GitHub - PKU-YuanGroup/ProLLaMA: A Protein Large Language Model for Multi-Task Protein Language Processing

ProLLaMA: A Protein Language Model for Multi-Task Protein Language Processing

📣 News

[2025/04] Accepted by IEEE Transactions on Artificial Intelligence. Paper and EPGF (a test-time computation framwork which ensures that generated proteins are not only statistically coherent but also biologically viable)
[2025/01/07] Update some training codes for easier usage. Details in Logs.
[2025/01/01] We propose HME, a multimodal multitask Chemical LLMs.
[2024/07/17] Update a new version of the paper.
[2024/06/27] Release the codes for pretraining (Stage1) and instruction_tuning (Stage2). See Quick Train.
[2024/06/08] Opensource the instruction dataset on HuggingFace
[2024/04/25] Upload ProLLaMA_Stage_1 to HuggingFace. More information is in Others.
[2024/04/10] Add a script (in /scripts/mutation.py) to meature mutation effects.
[2024/02.29] Update the /scripts/infer.py to fix bugs.

🗝️ Abstract

Recent advances in Protein Language Models (PLMs) have transformed protein engineering, yet unlike their counterparts in Natural Language Processing (NLP), current PLMs exhibit a fundamental limitation: they excel in either Protein Language Understanding (PLU) or Protein Language Generation (PLG), but rarely both. This fragmentation hinders progress in protein engineering. To bridge this gap, we introduce ProLLaMA, a multitask protein language model enhanced by the Evolutionary Protein Generation Framework (EPGF). We construct** a comprehensive instruction dataset containing approximately 13 million samples with over 11,000 superfamily annotations** to facilitate better modeling of sequence-function landscapes. We leverage a two-stage training approach to develop ProLLaMA, a multitask LLM with protein domain expertise. Our EPGF addresses the mismatch between statistic language modeling and biological constraints through three innovations: a multi-dimensional interpretable scorer, hierarchical efficient decoding, and a probabilistic-biophysical joint selection mechanism. Extensive experiments demonstrate that ProLLaMA excels in both unconditional and controllable protein generation tasks, achieving superior structural quality metrics compared to existing PLMs. Additionally, ProLLaMA demonstrates strong understanding capabilities with a 67.1% exact match rate in superfamily prediction.

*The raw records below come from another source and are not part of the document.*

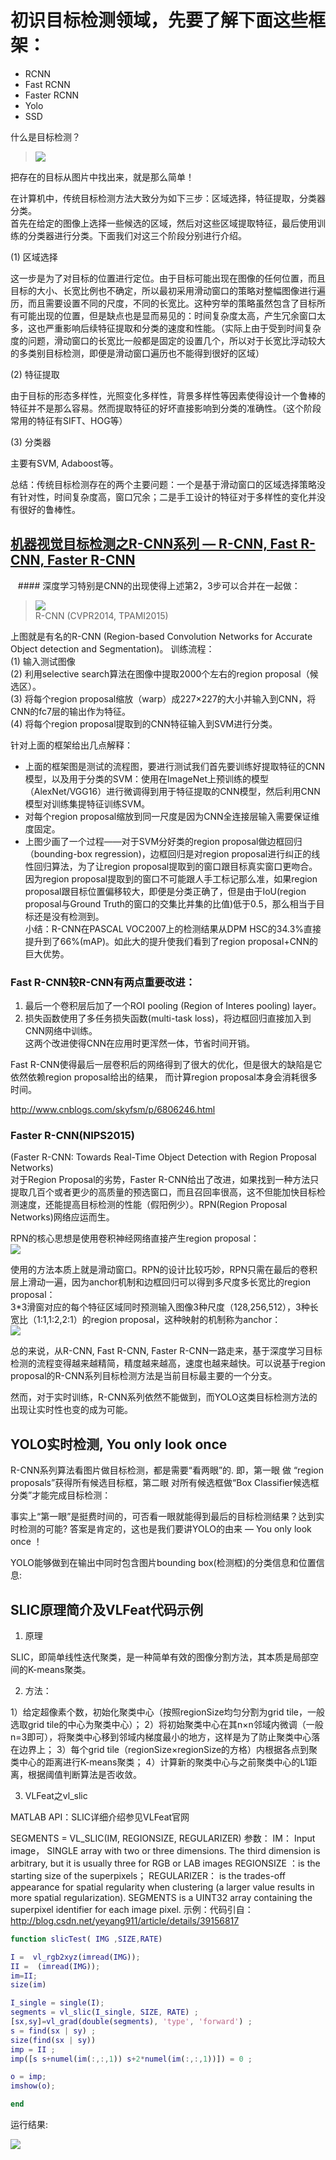
  
  # 初识目标检测领域，先要了解下面这些框架：  
* RCNN  
* Fast RCNN  
* Faster RCNN  
* Yolo  
* SSD  

什么是目标检测？  
> ![](Resources/2017110502.png)
  
  把存在的目标从图片中找出来，就是那么简单！
  
在计算机中，传统目标检测方法大致分为如下三步：区域选择，特征提取，分类器分类。  
首先在给定的图像上选择一些候选的区域，然后对这些区域提取特征，最后使用训练的分类器进行分类。下面我们对这三个阶段分别进行介绍。
  
(1) 区域选择  
  
这一步是为了对目标的位置进行定位。由于目标可能出现在图像的任何位置，而且目标的大小、长宽比例也不确定，所以最初采用滑动窗口的策略对整幅图像进行遍历，而且需要设置不同的尺度，不同的长宽比。这种穷举的策略虽然包含了目标所有可能出现的位置，但是缺点也是显而易见的：时间复杂度太高，产生冗余窗口太多，这也严重影响后续特征提取和分类的速度和性能。（实际上由于受到时间复杂度的问题，滑动窗口的长宽比一般都是固定的设置几个，所以对于长宽比浮动较大的多类别目标检测，即便是滑动窗口遍历也不能得到很好的区域）  

(2) 特征提取  

由于目标的形态多样性，光照变化多样性，背景多样性等因素使得设计一个鲁棒的特征并不是那么容易。然而提取特征的好坏直接影响到分类的准确性。（这个阶段常用的特征有SIFT、HOG等）  

(3) 分类器  

主要有SVM, Adaboost等。  
 

总结：传统目标检测存在的两个主要问题：一个是基于滑动窗口的区域选择策略没有针对性，时间复杂度高，窗口冗余；二是手工设计的特征对于多样性的变化并没有很好的鲁棒性。  
  
  
## [机器视觉目标检测之R-CNN系列 — R-CNN, Fast R-CNN, Faster R-CNN](http://nooverfit.com/wp/机器视觉目标检测补习贴之r-cnn系列-r-cnn-fast-r-cnn-faster-r-cnn/)    
    #### 深度学习特别是CNN的出现使得上述第2，3步可以合并在一起做：  
      
> ![](Resources/2017110503.jpg)   
      R-CNN (CVPR2014, TPAMI2015)  


上图就是有名的R-CNN (Region-based Convolution Networks for Accurate Object detection and Segmentation)。
训练流程：  
(1) 输入测试图像  
(2) 利用selective search算法在图像中提取2000个左右的region proposal（候选区）。  
(3) 将每个region proposal缩放（warp）成227×227的大小并输入到CNN，将CNN的fc7层的输出作为特征。  
(4) 将每个region proposal提取到的CNN特征输入到SVM进行分类。  
      
  
  针对上面的框架给出几点解释：  
* 上面的框架图是测试的流程图，要进行测试我们首先要训练好提取特征的CNN模型，以及用于分类的SVM：使用在ImageNet上预训练的模型（AlexNet/VGG16）进行微调得到用于特征提取的CNN模型，然后利用CNN模型对训练集提特征训练SVM。  
* 对每个region proposal缩放到同一尺度是因为CNN全连接层输入需要保证维度固定。  
* 上图少画了一个过程——对于SVM分好类的region proposal做边框回归（bounding-box regression)，边框回归是对region proposal进行纠正的线性回归算法，为了让region proposal提取到的窗口跟目标真实窗口更吻合。因为region proposal提取到的窗口不可能跟人手工标记那么准，如果region proposal跟目标位置偏移较大，即便是分类正确了，但是由于IoU(region proposal与Ground Truth的窗口的交集比并集的比值)低于0.5，那么相当于目标还是没有检测到。  
小结：R-CNN在PASCAL VOC2007上的检测结果从DPM HSC的34.3%直接提升到了66%(mAP)。如此大的提升使我们看到了region proposal+CNN的巨大优势。  

  
### Fast R-CNN较R-CNN有两点重要改进：  
1. 最后一个卷积层后加了一个ROI pooling (Region of Interes pooling) layer。  
2. 损失函数使用了多任务损失函数(multi-task loss)，将边框回归直接加入到CNN网络中训练。  
这两个改进使得CNN在应用时更浑然一体，节省时间开销。  

Fast R-CNN使得最后一层卷积后的网络得到了很大的优化，但是很大的缺陷是它依然依赖region proposal给出的结果， 而计算region proposal本身会消耗很多时间。  
 
http://www.cnblogs.com/skyfsm/p/6806246.html
### Faster R-CNN(NIPS2015)  
(Faster R-CNN: Towards Real-Time Object Detection with Region Proposal Networks)  
对于Region Proposal的劣势，Faster R-CNN给出了改进，如果找到一种方法只提取几百个或者更少的高质量的预选窗口，而且召回率很高，这不但能加快目标检测速度，还能提高目标检测的性能（假阳例少）。RPN(Region Proposal Networks)网络应运而生。  

RPN的核心思想是使用卷积神经网络直接产生region proposal：  
![](Resources/2017110504.png)  
  
  使用的方法本质上就是滑动窗口。RPN的设计比较巧妙，RPN只需在最后的卷积层上滑动一遍，因为anchor机制和边框回归可以得到多尺度多长宽比的region proposal：  
3*3滑窗对应的每个特征区域同时预测输入图像3种尺度（128,256,512），3种长宽比（1:1,1:2,2:1）的region proposal，这种映射的机制称为anchor：  
![](Resources/2017110506.png)   

总的来说，从R-CNN, Fast R-CNN, Faster R-CNN一路走来，基于深度学习目标检测的流程变得越来越精简，精度越来越高，速度也越来越快。可以说基于region proposal的R-CNN系列目标检测方法是当前目标最主要的一个分支。  
 

然而，对于实时训练，R-CNN系列依然不能做到，而YOLO这类目标检测方法的出现让实时性也变的成为可能。

## YOLO实时检测, You only look once  

R-CNN系列算法看图片做目标检测，都是需要“看两眼”的. 即，第一眼 做 “region proposals”获得所有候选目标框，第二眼 对所有候选框做“Box Classifier候选框分类”才能完成目标检测：

事实上“第一眼”是挺费时间的，可否看一眼就能得到最后的目标检测结果？达到实时检测的可能? 答案是肯定的，这也是我们要讲YOLO的由来 — You only look once ！  

YOLO能够做到在输出中同时包含图片bounding box(检测框)的分类信息和位置信息:   


## SLIC原理简介及VLFeat代码示例  
1. 原理  

SLIC，即简单线性迭代聚类，是一种简单有效的图像分割方法，其本质是局部空间的K-means聚类。

2. 方法：  

1）给定超像素个数，初始化聚类中心（按照regionSize均匀分割为grid tile，一般选取grid tile的中心为聚类中心）； 
2）将初始聚类中心在其n×n邻域内微调（一般n=3即可），将聚类中心移到邻域内梯度最小的地方，这样是为了防止聚类中心落在边界上； 
3）每个grid tile（regionSize×regionSize的方格）内根据各点到聚类中心的距离进行K-means聚类； 
4）计算新的聚类中心与之前聚类中心的L1距离，根据阈值判断算法是否收敛。

3. VLFeat之vl_slic

MATLAB API：SLIC详细介绍参见VLFeat官网

SEGMENTS = VL_SLIC(IM, REGIONSIZE, REGULARIZER) 
参数： 
IM： Input image， SINGLE array with two or three dimensions. The third dimension is arbitrary, but it is usually three for RGB or LAB images 
REGIONSIZE ：is the starting size of the superpixels； 
REGULARIZER： is the trades-off appearance for spatial regularity when clustering (a larger value results in more spatial regularization). 
SEGMENTS is a UINT32 array containing the superpixel identifier for each image pixel.
示例：代码引自：http://blog.csdn.net/yeyang911/article/details/39156817
```matlab
function slicTest( IMG ,SIZE,RATE)

I =  vl_rgb2xyz(imread(IMG));
II =  (imread(IMG));
im=II;
size(im)

I_single = single(I);
segments = vl_slic(I_single, SIZE, RATE) ;
[sx,sy]=vl_grad(double(segments), 'type', 'forward') ;
s = find(sx | sy) ;
size(find(sx | sy))
imp = II ;
imp([s s+numel(im(:,:,1)) s+2*numel(im(:,:,1))]) = 0 ;

o = imp;
imshow(o);

end
```
运行结果:  

![](Resources/2017110501.png)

EPGF significantly enhances the biological viability of generated sequences, as evidenced by improved biophysical scores (+4.3%) and structural metrics (+14.5%).

**I also have other AI for Science projects that may interest you.**

TaxDiff: Taxonomic-Guided Diffusion Model for Protein Sequence Generation

Navigating Chemical-Linguistic Sharing Space with Heterogeneous Molecular Encoding

DM-Assembler: Leveraging Domain Motif Assembler for Multi-objective, Multi-domain and Explainable Molecular Design

💡Highlights

Powerful model

Our ProLLaMA is the first model to our knowledge capable of simultaneously handling multiple PLP tasks, including generating proteins with specified functions based on the user's intent.

Large-scale Dataset

We construct a comprehensive instruction dataset containing approximately 13 million samples with superfamily annotations.

General training framework

We propose a training framework with scalability and efficiency that enables any general LLM to be trained as a proficient model for multiple tasks in Protein Language Processing.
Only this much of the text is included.